## Exercise prompt:
Look through the material and tally each line bearing the word "dind". Give only the total.
Content starts
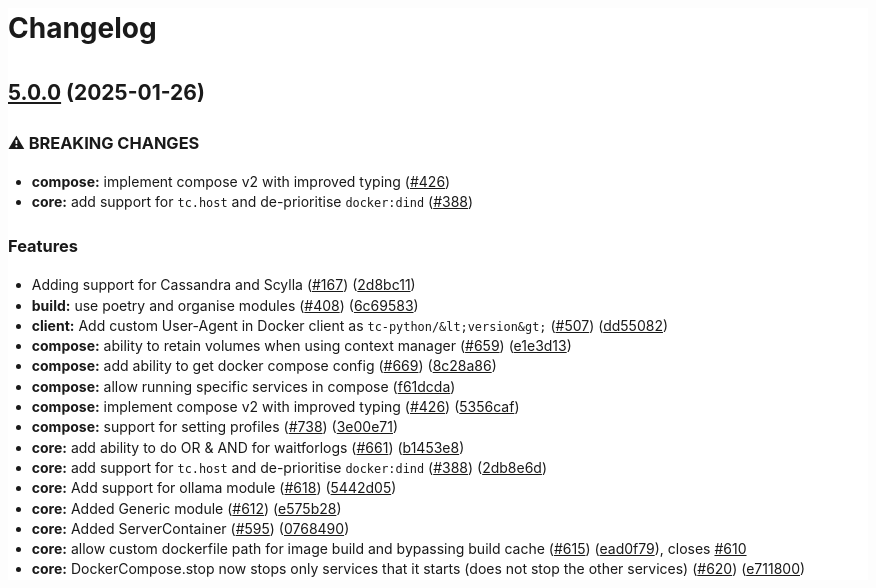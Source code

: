 # Changelog

## [5.0.0](https://github.com/max-pfeiffer/testcontainers-python/compare/testcontainers-v4.9.1...testcontainers-v5.0.0) (2025-01-26)


### ⚠ BREAKING CHANGES

* **compose:** implement compose v2 with improved typing ([#426](https://github.com/max-pfeiffer/testcontainers-python/issues/426))
* **core:** add support for `tc.host` and de-prioritise `docker:dind` ([#388](https://github.com/max-pfeiffer/testcontainers-python/issues/388))

### Features

* Adding support for Cassandra and Scylla ([#167](https://github.com/max-pfeiffer/testcontainers-python/issues/167)) ([2d8bc11](https://github.com/max-pfeiffer/testcontainers-python/commit/2d8bc11c8e151af66456ebad156afc4a87822676))
* **build:** use poetry and organise modules ([#408](https://github.com/max-pfeiffer/testcontainers-python/issues/408)) ([6c69583](https://github.com/max-pfeiffer/testcontainers-python/commit/6c695835520bdcbf9824e8cefa00f7613d2a7cb9))
* **client:** Add custom User-Agent in Docker client as `tc-python/&lt;version&gt;` ([#507](https://github.com/max-pfeiffer/testcontainers-python/issues/507)) ([dd55082](https://github.com/max-pfeiffer/testcontainers-python/commit/dd55082991b3405038a90678a39e8c815f0d1fc8))
* **compose:** ability to retain volumes when using context manager ([#659](https://github.com/max-pfeiffer/testcontainers-python/issues/659)) ([e1e3d13](https://github.com/max-pfeiffer/testcontainers-python/commit/e1e3d13b47923dd7124196e6b743799bd87b6885))
* **compose:** add ability to get docker compose config ([#669](https://github.com/max-pfeiffer/testcontainers-python/issues/669)) ([8c28a86](https://github.com/max-pfeiffer/testcontainers-python/commit/8c28a861ce4ade9e8204783e2ef2fd99013c90ea))
* **compose:** allow running specific services in compose ([f61dcda](https://github.com/max-pfeiffer/testcontainers-python/commit/f61dcda8bd7ea329cd3c836b6d6e2f0bd990335d))
* **compose:** implement compose v2 with improved typing ([#426](https://github.com/max-pfeiffer/testcontainers-python/issues/426)) ([5356caf](https://github.com/max-pfeiffer/testcontainers-python/commit/5356caf2de056313a5b3f2805ed80e6a23b027a8))
* **compose:** support for setting profiles ([#738](https://github.com/max-pfeiffer/testcontainers-python/issues/738)) ([3e00e71](https://github.com/max-pfeiffer/testcontainers-python/commit/3e00e71da4d2b5e7fd30315468d4e54c86ba6150))
* **core:** add ability to do OR & AND for waitforlogs ([#661](https://github.com/max-pfeiffer/testcontainers-python/issues/661)) ([b1453e8](https://github.com/max-pfeiffer/testcontainers-python/commit/b1453e87e1f5443f0f8d04c9b30a278aa835ca9b))
* **core:** add support for `tc.host` and de-prioritise `docker:dind` ([#388](https://github.com/max-pfeiffer/testcontainers-python/issues/388)) ([2db8e6d](https://github.com/max-pfeiffer/testcontainers-python/commit/2db8e6d123d42b57309408dd98ba9a06acc05c4b))
* **core:** Add support for ollama module ([#618](https://github.com/max-pfeiffer/testcontainers-python/issues/618)) ([5442d05](https://github.com/max-pfeiffer/testcontainers-python/commit/5442d054cb8bc11887e09d24e29d9f91dd943307))
* **core:** Added Generic module ([#612](https://github.com/max-pfeiffer/testcontainers-python/issues/612)) ([e575b28](https://github.com/max-pfeiffer/testcontainers-python/commit/e575b28da912147c5b806abab40a0c92329e2eb7))
* **core:** Added ServerContainer ([#595](https://github.com/max-pfeiffer/testcontainers-python/issues/595)) ([0768490](https://github.com/max-pfeiffer/testcontainers-python/commit/076849015ad3542384ecf8cf6c205d5d498e4986))
* **core:** allow custom dockerfile path for image build and bypassing build cache ([#615](https://github.com/max-pfeiffer/testcontainers-python/issues/615)) ([ead0f79](https://github.com/max-pfeiffer/testcontainers-python/commit/ead0f797902a94d3b2558e489fe2a0a55c3bb7ad)), closes [#610](https://github.com/max-pfeiffer/testcontainers-python/issues/610)
* **core:** DockerCompose.stop now stops only services that it starts (does not stop the other services) ([#620](https://github.com/max-pfeiffer/testcontainers-python/issues/620)) ([e711800](https://github.com/max-pfeiffer/testcontainers-python/commit/e71180039441e3c7d49467298ef0f498fe786149))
Content ends
## Result below:
2